Well daj, there are just a few rules. Two puzzles (and therefore solutions) are equivalent if:

- The puzzle is transposed (flipped along a diagonal)
- The order of 9x3 and/or 3x9 bands is permuted
- The order of columns or rows within bands are permuted
- The digits are permuted

None of those operations will change a puzzle in any significant way. The same solve path can still be followed to the solution, provided you also transform the steps of the path.

Lummox JR · Posted: Wed Mar 29, 2006 12:36 am Post subject:

I think I understand gsf's algorithm from the source code, now, well enough to explain it here.

Let's start with terminology. The sudoku is NxN in size, and PQ=N, where P>=Q, but P and Q are as close to each other as possible. If N is a square number, like in a standard 9x9 sudoku, P=Q. The boxes are arranged such that each is P columns by Q rows.

Each column or row of entire boxes we'll call a band. The P-bands will be P boxes stacked to PxN in size, and the Q-bands are Q boxes stacked to QxN in size. If you prefer, think of these as towers and slabs, respectively.
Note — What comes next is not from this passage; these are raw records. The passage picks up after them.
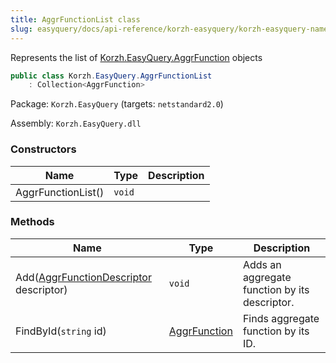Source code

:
 ```yaml
---
title: AggrFunctionList class
slug: easyquery/docs/api-reference/korzh-easyquery/korzh-easyquery-namespace/aggrfunctionlist-class
---
```



Represents the list of [Korzh.EasyQuery.AggrFunction](/api-reference/korzh-easyquery/korzh-easyquery-namespace/aggrfunction-class) objects
```csharp
public class Korzh.EasyQuery.AggrFunctionList
    : Collection<AggrFunction>

```
Package: `Korzh.EasyQuery` (targets: `netstandard2.0`)

Assembly: `Korzh.EasyQuery.dll`

### Constructors

| Name | Type | Description | 
| --- | --- | --- | 
| AggrFunctionList() | `void` |  | 


### Methods

| Name | Type | Description | 
| --- | --- | --- | 
| Add([AggrFunctionDescriptor](/api-reference/korzh-easyquery/korzh-easyquery-namespace/aggrfunctiondescriptor-struct) descriptor) | `void` | Adds an aggregate function by its descriptor. | 
| FindById(`string` id) | [AggrFunction](/api-reference/korzh-easyquery/korzh-easyquery-namespace/aggrfunction-class) | Finds aggregate function by its ID. |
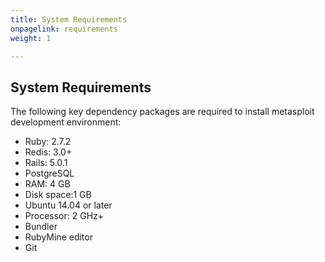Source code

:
 ```yaml
---
title: System Requirements
onpagelink: requirements
weight: 1

---
```


System Requirements
-------------------

The following key dependency packages are required to install metasploit development environment:

*   Ruby: 2.7.2
*   Redis: 3.0+
*   Rails: 5.0.1
*   PostgreSQL
*   RAM: 4 GB
*   Disk space:1 GB
*   Ubuntu 14.04 or later
*   Processor: 2 GHz+ 
*   Bundler
*   RubyMine editor
*   Git
 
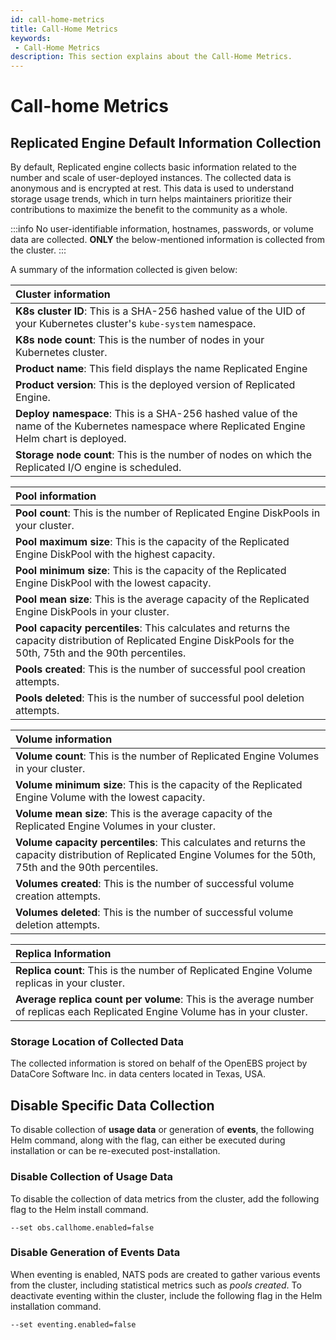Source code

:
 ```yaml
---
id: call-home-metrics 
title: Call-Home Metrics 
keywords:
 - Call-Home Metrics
description: This section explains about the Call-Home Metrics.
---
```

# Call-home Metrics 

## Replicated Engine Default Information Collection 

By default, Replicated engine collects basic information related to the number and scale of user-deployed instances. The collected data is anonymous and is encrypted at rest. This data is used to understand storage usage trends, which in turn helps maintainers prioritize their contributions to maximize the benefit to the community as a whole. 

:::info
No user-identifiable information, hostnames, passwords, or volume data are collected. **ONLY** the below-mentioned information is collected from the cluster. 
:::

A summary of the information collected is given below:

| **Cluster information** | 
| :--- | 
|**K8s cluster ID**: This is a SHA-256 hashed value of the UID of your Kubernetes cluster's `kube-system` namespace.| 
|**K8s node count**: This is the number of nodes in your Kubernetes cluster.| 
|**Product name**: This field displays the name Replicated Engine | 
|**Product version**: This is the deployed version of Replicated Engine.| 
|**Deploy namespace**: This is a SHA-256 hashed value of the  name of the  Kubernetes namespace where Replicated Engine Helm chart is deployed.| 
|**Storage node count**: This is the number of nodes on which the Replicated I/O engine is scheduled.| 

|**Pool information**| 
| :--- | 
|**Pool count**: This is the number of Replicated Engine DiskPools in your cluster.| 
|**Pool maximum size**: This is the capacity of the Replicated Engine DiskPool with the highest capacity.| 
|**Pool minimum size**: This is the capacity of the Replicated Engine DiskPool with the lowest capacity.| 
|**Pool mean size**: This is the average capacity of the Replicated Engine DiskPools in your cluster.| 
|**Pool capacity percentiles**: This calculates and returns the capacity distribution of Replicated Engine DiskPools for the 50th, 75th and the 90th percentiles.| 
| **Pools created**: This is the number of successful pool creation attempts.|
| **Pools deleted**: This is the number of successful pool deletion attempts.|

|**Volume information**| 
| :--- | 
|**Volume count**: This is the number of Replicated Engine Volumes in your cluster.| 
|**Volume minimum size**: This is the capacity of the Replicated Engine Volume with the lowest capacity.| 
|**Volume mean size**: This is the average capacity of the Replicated Engine Volumes in your cluster.| 
|**Volume capacity percentiles**: This calculates and returns the capacity distribution of Replicated Engine Volumes for the 50th, 75th and the 90th percentiles.| 
| **Volumes created**: This is the number of successful volume creation attempts.|
| **Volumes deleted**: This is the number of successful volume deletion attempts. |

|**Replica Information**| 
| :--- | 
|**Replica count**: This is the number of Replicated Engine Volume replicas in your cluster.| 
|**Average replica count per volume**: This is the average number of replicas each Replicated Engine Volume has in your cluster.| 

### Storage Location of Collected Data 

The collected information is stored on behalf of the OpenEBS project by DataCore Software Inc. in data centers located in Texas, USA.

## Disable Specific Data Collection 

To disable collection of **usage data** or generation of **events**, the following Helm command, along with the flag, can either be executed during installation or can be re-executed post-installation.

### Disable Collection of Usage Data

To disable the collection of data metrics from the cluster, add the following flag to the Helm install command. 

```
--set obs.callhome.enabled=false
```

### Disable Generation of Events Data

When eventing is enabled, NATS pods are created to gather various events from the cluster, including statistical metrics such as *pools created*. To deactivate eventing within the cluster, include the following flag in the Helm installation command.

```
--set eventing.enabled=false
```
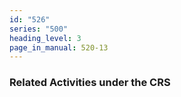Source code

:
 ```yaml
---
id: "526"
series: "500"
heading_level: 3
page_in_manual: 520-13
---
```


### Related Activities under the CRS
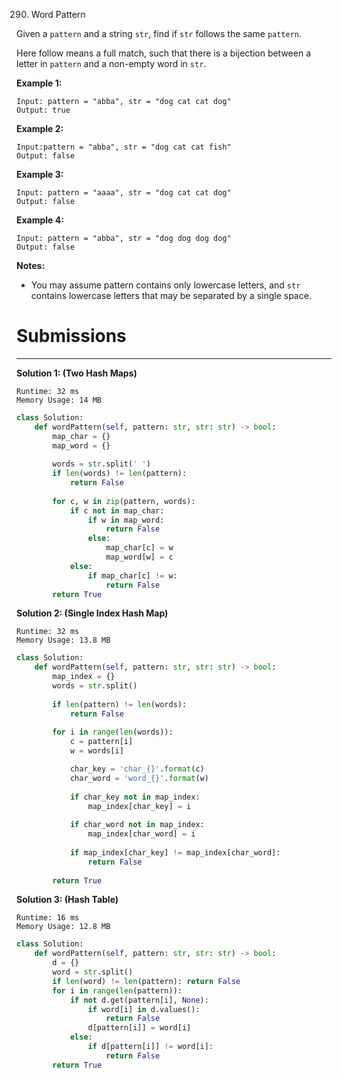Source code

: 290. Word Pattern

Given a `pattern` and a string `str`, find if `str` follows the same `pattern`.

Here follow means a full match, such that there is a bijection between a letter in `pattern` and a non-empty word in `str`.

**Example 1:**
```
Input: pattern = "abba", str = "dog cat cat dog"
Output: true
```

**Example 2:**
```
Input:pattern = "abba", str = "dog cat cat fish"
Output: false
```

**Example 3:**
```
Input: pattern = "aaaa", str = "dog cat cat dog"
Output: false
```

**Example 4:**
```
Input: pattern = "abba", str = "dog dog dog dog"
Output: false
```

**Notes:**

* You may assume pattern contains only lowercase letters, and `str` contains lowercase letters that may be separated by a single space.

# Submissions
---
**Solution 1: (Two Hash Maps)**
```
Runtime: 32 ms
Memory Usage: 14 MB
```
```python
class Solution:
    def wordPattern(self, pattern: str, str: str) -> bool:
        map_char = {}
        map_word = {}
        
        words = str.split(' ')
        if len(words) != len(pattern):
            return False
        
        for c, w in zip(pattern, words):
            if c not in map_char:
                if w in map_word:
                    return False
                else:
                    map_char[c] = w
                    map_word[w] = c
            else:
                if map_char[c] != w:
                    return False
        return True
```

**Solution 2: (Single Index Hash Map)**
```
Runtime: 32 ms
Memory Usage: 13.8 MB
```
```python
class Solution:
    def wordPattern(self, pattern: str, str: str) -> bool:
        map_index = {}
        words = str.split()
        
        if len(pattern) != len(words):
            return False
        
        for i in range(len(words)):
            c = pattern[i]
            w = words[i]

            char_key = 'char_{}'.format(c)
            char_word = 'word_{}'.format(w)
            
            if char_key not in map_index:
                map_index[char_key] = i
            
            if char_word not in map_index:
                map_index[char_word] = i 
            
            if map_index[char_key] != map_index[char_word]:
                return False
        
        return True
```

**Solution 3: (Hash Table)**
```
Runtime: 16 ms
Memory Usage: 12.8 MB
```
```python
class Solution:
    def wordPattern(self, pattern: str, str: str) -> bool:
        d = {}
        word = str.split()
        if len(word) != len(pattern): return False
        for i in range(len(pattern)):
            if not d.get(pattern[i], None):
                if word[i] in d.values():
                    return False
                d[pattern[i]] = word[i]
            else:
                if d[pattern[i]] != word[i]:
                    return False
        return True
```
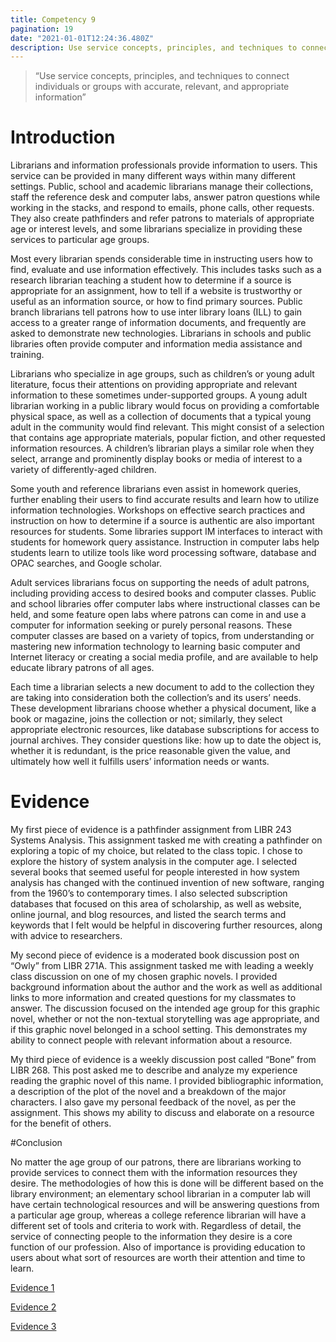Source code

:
 ```yaml
---
title: Competency 9
pagination: 19
date: "2021-01-01T12:24:36.480Z"
description: Use service concepts, principles, and techniques to connect individuals or groups with accurate, relevant, and appropriate information
---
```


> “Use service concepts, principles, and techniques to connect individuals or groups with accurate, relevant, and appropriate information”



# Introduction



Librarians and information professionals provide information to users. This service can be provided in many different ways within many different settings. Public, school and academic librarians manage their collections, staff the reference desk and computer labs, answer patron questions while working in the stacks, and respond to emails, phone calls, other requests. They also create pathfinders and refer patrons to materials of appropriate age or interest levels, and some librarians specialize in providing these services to particular age groups.



Most every librarian spends considerable time in instructing users how to find, evaluate and use information effectively. This includes tasks such as a research librarian teaching a student how to determine if a source is appropriate for an assignment, how to tell if a website is trustworthy or useful as an information source, or how to find primary sources. Public branch librarians tell patrons how to use inter library loans (ILL) to gain access to a greater range of information documents, and frequently are asked to demonstrate new technologies. Librarians in schools and public libraries often provide computer and information media assistance and training.



Librarians who specialize in age groups, such as children’s or young adult literature, focus their attentions on providing appropriate and relevant information to these sometimes under-supported groups. A young adult librarian working in a public library would focus on providing a comfortable physical space, as well as a collection of documents that a typical young adult in the community would find relevant. This might consist of a selection that contains age appropriate materials, popular fiction, and other requested information resources. A children’s librarian plays a similar role when they select, arrange and prominently display books or media of interest to a variety of differently-aged children.



Some youth and reference librarians even assist in homework queries, further enabling their users to find accurate results and learn how to utilize information technologies. Workshops on effective search practices and instruction on how to determine if a source is authentic are also important resources for students. Some libraries support IM interfaces to interact with students for homework query assistance. Instruction in computer labs help students learn to utilize tools like word processing software, database and OPAC searches, and Google scholar.



Adult services librarians focus on supporting the needs of adult patrons, including providing access to desired books and computer classes. Public and school libraries offer computer labs where instructional classes can be held, and some feature open labs where patrons can come in and use a computer for information seeking or purely personal reasons. These computer classes are based on a variety of topics, from understanding or mastering new information technology to learning basic computer and Internet literacy or creating a social media profile, and are available to help educate library patrons of all ages.



Each time a librarian selects a new document to add to the collection they are taking into consideration both the collection’s and its users’ needs. These development librarians choose whether a physical document, like a book or magazine, joins the collection or not; similarly, they select appropriate electronic resources, like database subscriptions for access to journal archives. They consider questions like: how up to date the object is, whether it is redundant, is the price reasonable given the value, and ultimately how well it fulfills users’ information needs or wants.



# Evidence



My first piece of evidence is a pathfinder assignment from LIBR 243 Systems Analysis. This assignment tasked me with creating a pathfinder on exploring a topic of my choice, but related to the class topic. I chose to explore the history of system analysis in the computer age. I selected several books that seemed useful for people interested in how system analysis has changed with the continued invention of new software, ranging from the 1960’s to contemporary times. I also selected subscription databases that focused on this area of scholarship, as well as website, online journal, and blog resources, and listed the search terms and keywords that I felt would be helpful in discovering further resources, along with advice to researchers.



My second piece of evidence is a moderated book discussion post on “Owly” from LIBR 271A. This assignment tasked me with leading a weekly class discussion on one of my chosen graphic novels. I provided background information about the author and the work as well as additional links to more information and created questions for my classmates to answer. The discussion focused on the intended age group for this graphic novel, whether or not the non-textual storytelling was age appropriate, and if this graphic novel belonged in a school setting. This demonstrates my ability to connect people with relevant information about a resource.



My third piece of evidence is a weekly discussion post called “Bone” from LIBR 268. This post asked me to describe and analyze my experience reading the graphic novel of this name. I provided bibliographic information, a description of the plot of the novel and a breakdown of the major characters. I also gave my personal feedback of the novel, as per the assignment. This shows my ability to discuss and elaborate on a resource for the benefit of others.



#Conclusion



No matter the age group of our patrons, there are librarians working to provide services to connect them with the information resources they desire. The methodologies of how this is done will be different based on the library environment; an elementary school librarian in a computer lab will have certain technological resources and will be answering questions from a particular age group, whereas a college reference librarian will have a different set of tools and criteria to work with. Regardless of detail, the service of connecting people to the information they desire is a core function of our profession. Also of importance is providing education to users about what sort of resources are worth their attention and time to learn.


[Evidence 1](243.PathfinderEBrown.docx.pdf)

[Evidence 2](2271A.Owly.doc.pdf)

[Evidence 3](268.Bone.doc.pdf)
Step 1: "Loop A". Loop through each box, and each orientation (original or transposed). This is 2N iterations if P=Q (that is, 18 for a 9x9 puzzle), or N iterations otherwise; ignore transposition if P=Q. Move the chosen box to the box 1 position by transposing the puzzle if necessary, then swapping P- and Q-bands till they reach the desired position.
Step 2: "Loop B". Loop through each permutation of the columns and rows in box 1. This is P!Q! iterations, which in a 9x9 puzzle is 3!3!=36.
Step 3: Remap all digits in box 1 in the order 1, 2, 3, 4, etc. going left to right from the top line down.
Step 4: Find the smallest digit in row 1 that is not in box 1. Rearrange the P-bands so this goes in box 2, then rearrange the columns in this band so this part of row 1 is in ascending order. Repeat for all remaining P-bands.
Step 5: You can now look at the puzzle as an NQ-digit number (27 digits in a 9x9 puzzle), with r1c1 as the leftmost digit. Compare numbers; if your result is higher than the current minimum, bail out and move to the next iteration of loop B (step 2). If it is equal or lower, continue to the next steps.
Step 6: Find the smallest digit in column 1 that is not in box 1. Rearrange the Q-bands so this goes in box Q+1, then rearrange the rows in this band so this part of column 1 is in ascending order. Repeat for all remaining Q-bands.
Step 7: At this point, compare N^2-digit number like in step 5. If this is lower, it is the new minimum and the best candidate so far for canonical form. If it is equal, then two different transforms have resulted in the same candidate canonical form, and this algorithm cannot be used to canonicalize a set of givens.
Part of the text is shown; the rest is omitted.